PCC Fire Safety Update Oct 2017

There has been some press interest from the Sunday Post in the last few days around the fire safety of PFI schools. The ex-chair of the Oxgangs PCC, Crerar Christie, was heavily involved in understanding the detail of the Cole Report around the whole wall collapse & PFI issues. As such, it was prudent to seek his comments & inputs on the nature of the questions from the press. His comments are as below. If any parents have any further concerns, either from the below, or subsequent to this, please do get in contact so we can look to get any further information.

“I’m grateful to the parent council for letting me post the following on a Parent Council site (I am no longer PC Chair).

Over the last couple of days the Sunday Post has been contacting parents to seek opinion on the level of concern parents have with the fire safety around the school.  I’m guessing, but this story is likely inspired from a finding of the Cole report into Edinburgh School’s closures, and maybe even the tragedy at Grenfell.

In February this year, Prof. Cole noted “it is surprising that ESP had not take a more proactive approach at an earlier stage to establish the condition of fire-stopping in the PPP1 schools”.  By earlier, he means when the school was built.

Fire-stopping can take on many forms but essentially involves incorporating a fire-proof barrier to prevent fire-spread between floors and along the inside of cavity walls. Engineers design buildings assuming any fire would be in a specific place, and fire-stops are there to contain the fire within that space for between 30 mins and 1 hour, to provide time to evacuate the building.  Prof. Cole went on to find that ESP and Amey could have found these breaches earlier, but failed to do so.

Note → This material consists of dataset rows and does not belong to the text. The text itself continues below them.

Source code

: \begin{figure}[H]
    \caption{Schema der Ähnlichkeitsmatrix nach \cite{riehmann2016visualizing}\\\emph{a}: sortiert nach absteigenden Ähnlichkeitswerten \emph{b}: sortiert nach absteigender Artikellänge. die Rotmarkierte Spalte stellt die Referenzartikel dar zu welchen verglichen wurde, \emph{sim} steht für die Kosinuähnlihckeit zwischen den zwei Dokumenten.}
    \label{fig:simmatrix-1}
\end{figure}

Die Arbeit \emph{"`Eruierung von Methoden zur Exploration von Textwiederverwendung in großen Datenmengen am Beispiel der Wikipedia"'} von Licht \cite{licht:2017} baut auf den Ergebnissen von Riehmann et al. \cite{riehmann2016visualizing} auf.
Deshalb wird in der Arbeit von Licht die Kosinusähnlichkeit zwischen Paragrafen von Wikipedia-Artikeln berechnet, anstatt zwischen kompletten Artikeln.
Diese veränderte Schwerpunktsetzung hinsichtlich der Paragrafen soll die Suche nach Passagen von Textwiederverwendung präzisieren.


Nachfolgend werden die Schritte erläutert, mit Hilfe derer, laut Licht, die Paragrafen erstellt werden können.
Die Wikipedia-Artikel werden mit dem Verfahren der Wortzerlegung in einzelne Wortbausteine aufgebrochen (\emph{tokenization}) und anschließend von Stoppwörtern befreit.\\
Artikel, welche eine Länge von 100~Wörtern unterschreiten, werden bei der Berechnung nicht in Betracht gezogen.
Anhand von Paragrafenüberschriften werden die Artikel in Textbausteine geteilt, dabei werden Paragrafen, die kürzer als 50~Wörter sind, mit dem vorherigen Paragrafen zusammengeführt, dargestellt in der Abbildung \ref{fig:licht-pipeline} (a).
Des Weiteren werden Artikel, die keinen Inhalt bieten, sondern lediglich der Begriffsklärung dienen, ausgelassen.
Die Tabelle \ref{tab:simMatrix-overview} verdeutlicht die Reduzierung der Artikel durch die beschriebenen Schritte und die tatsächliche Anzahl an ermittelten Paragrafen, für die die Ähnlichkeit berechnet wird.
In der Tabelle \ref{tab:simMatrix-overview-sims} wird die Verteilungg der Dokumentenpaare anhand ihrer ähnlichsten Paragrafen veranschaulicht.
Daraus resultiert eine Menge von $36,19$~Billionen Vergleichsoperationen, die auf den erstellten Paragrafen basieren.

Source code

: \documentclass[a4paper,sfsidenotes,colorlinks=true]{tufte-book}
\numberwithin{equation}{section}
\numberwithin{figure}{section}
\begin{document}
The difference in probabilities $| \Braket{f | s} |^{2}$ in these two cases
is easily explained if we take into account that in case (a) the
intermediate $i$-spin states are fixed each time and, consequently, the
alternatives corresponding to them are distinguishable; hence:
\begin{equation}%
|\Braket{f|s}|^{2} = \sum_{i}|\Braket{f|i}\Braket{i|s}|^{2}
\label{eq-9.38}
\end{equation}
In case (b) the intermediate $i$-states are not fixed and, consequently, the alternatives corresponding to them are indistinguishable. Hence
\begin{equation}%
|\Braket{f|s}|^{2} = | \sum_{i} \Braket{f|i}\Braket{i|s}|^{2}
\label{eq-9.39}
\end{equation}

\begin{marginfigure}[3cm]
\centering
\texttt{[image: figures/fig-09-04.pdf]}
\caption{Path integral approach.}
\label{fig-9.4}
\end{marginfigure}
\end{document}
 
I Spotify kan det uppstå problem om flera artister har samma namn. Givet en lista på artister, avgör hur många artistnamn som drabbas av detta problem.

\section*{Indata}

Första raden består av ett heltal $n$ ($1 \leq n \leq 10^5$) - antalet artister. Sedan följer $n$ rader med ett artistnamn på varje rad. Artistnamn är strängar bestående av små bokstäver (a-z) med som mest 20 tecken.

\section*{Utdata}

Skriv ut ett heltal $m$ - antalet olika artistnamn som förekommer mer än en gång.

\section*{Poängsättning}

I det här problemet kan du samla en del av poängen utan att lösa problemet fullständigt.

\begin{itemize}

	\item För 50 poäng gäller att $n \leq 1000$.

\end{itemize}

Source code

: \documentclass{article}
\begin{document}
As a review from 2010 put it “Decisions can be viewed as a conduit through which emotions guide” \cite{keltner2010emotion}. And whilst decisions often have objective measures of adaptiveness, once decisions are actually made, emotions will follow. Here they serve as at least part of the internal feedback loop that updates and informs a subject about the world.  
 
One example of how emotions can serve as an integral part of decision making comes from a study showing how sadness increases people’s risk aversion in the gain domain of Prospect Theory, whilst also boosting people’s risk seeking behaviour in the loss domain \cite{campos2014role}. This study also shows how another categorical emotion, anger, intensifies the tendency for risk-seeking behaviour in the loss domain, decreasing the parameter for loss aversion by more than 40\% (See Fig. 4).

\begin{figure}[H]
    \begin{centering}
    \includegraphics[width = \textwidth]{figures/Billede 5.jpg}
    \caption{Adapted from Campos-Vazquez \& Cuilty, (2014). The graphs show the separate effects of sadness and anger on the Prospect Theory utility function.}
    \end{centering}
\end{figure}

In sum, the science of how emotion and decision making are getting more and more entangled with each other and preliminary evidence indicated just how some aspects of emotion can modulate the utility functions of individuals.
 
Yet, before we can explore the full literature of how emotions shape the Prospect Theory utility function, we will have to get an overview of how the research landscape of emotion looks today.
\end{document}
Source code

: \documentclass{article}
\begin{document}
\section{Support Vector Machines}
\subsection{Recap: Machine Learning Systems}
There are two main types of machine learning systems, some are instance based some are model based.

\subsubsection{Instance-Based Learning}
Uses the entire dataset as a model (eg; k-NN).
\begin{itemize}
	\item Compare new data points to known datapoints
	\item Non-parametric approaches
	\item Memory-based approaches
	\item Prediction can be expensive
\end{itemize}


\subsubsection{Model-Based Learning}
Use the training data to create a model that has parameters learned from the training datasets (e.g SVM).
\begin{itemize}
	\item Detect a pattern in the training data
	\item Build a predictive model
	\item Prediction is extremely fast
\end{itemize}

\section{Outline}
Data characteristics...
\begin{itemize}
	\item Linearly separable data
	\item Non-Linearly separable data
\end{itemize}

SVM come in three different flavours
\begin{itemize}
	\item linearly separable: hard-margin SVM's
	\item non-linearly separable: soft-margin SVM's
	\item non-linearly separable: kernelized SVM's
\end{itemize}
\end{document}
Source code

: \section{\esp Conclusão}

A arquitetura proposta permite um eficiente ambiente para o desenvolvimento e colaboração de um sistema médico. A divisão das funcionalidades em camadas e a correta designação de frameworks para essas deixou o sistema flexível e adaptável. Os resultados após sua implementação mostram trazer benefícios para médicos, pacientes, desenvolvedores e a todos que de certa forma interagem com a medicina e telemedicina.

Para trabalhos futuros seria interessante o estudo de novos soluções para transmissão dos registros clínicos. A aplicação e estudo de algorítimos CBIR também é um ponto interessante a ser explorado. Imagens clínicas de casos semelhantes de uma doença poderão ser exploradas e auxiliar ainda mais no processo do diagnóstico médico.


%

As it happens, one of the reasons engineers think the fire spread so quickly at Grenfell tower was due to a failure of the external fire-stops between floors.  Not sure if the Sunday Post will try to add a sensational twist by linking the stories by the fire-stop issues, but they are unrelated – both in terms of the type of building type and the type of fire-stop.

I spoke – and I’m sure other parents may have also spoken, or been asked to speak – to the Sunday Post reporter, Connor Andrew. He asked me if parents were concerned.  I said I thought once a wall falls of the side of your kid’s school you were bound to have some concerns, but, emphasised that the fire-stop issue was old news and that we have been assured all remedial works have been carried out at Oxgangs and that the building is now safe.  He asked how happy I was sending my kids to the building.  After a bit of thought, I indicated that I was 90% – 95% confident of the buildings safety (which I am).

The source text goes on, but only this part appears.